ACTIVITY
A single number is required: how many lines below include the string "https".
*** Opening DATA SHOWN ***
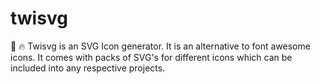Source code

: # twisvg
🚀 🔥 Twisvg is an SVG Icon generator. It is an alternative to font awesome icons. It comes with packs of SVG's for different icons which can be included into any respective projects. 
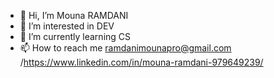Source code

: - 👋 Hi, I’m Mouna RAMDANI
- 👀 I’m interested in DEV
- 🌱 I’m currently learning CS
- 📫 How to reach me ramdanimounapro@gmail.com /https://www.linkedin.com/in/mouna-ramdani-979649239/

<!---
midjjnfn/midjjnfn is a ✨ special ✨ repository because its `README.md` (this file) appears on your GitHub profile.
You can click the Preview link to take a look at your changes.
--->
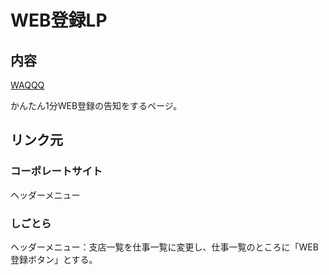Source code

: # WEB登録LP

## 内容
[WAQQQ](https://waqqq.jp/index.cfm?fuseaction=contents.fcts&cid=224)

かんたん1分WEB登録の告知をするページ。  

## リンク元
### コーポレートサイト
ヘッダーメニュー

### しごとら
ヘッダーメニュー：支店一覧を仕事一覧に変更し、仕事一覧のところに「WEB登録ボタン」とする。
*** Closing DATA SHOWN ***
SOLVED PROBLEM
2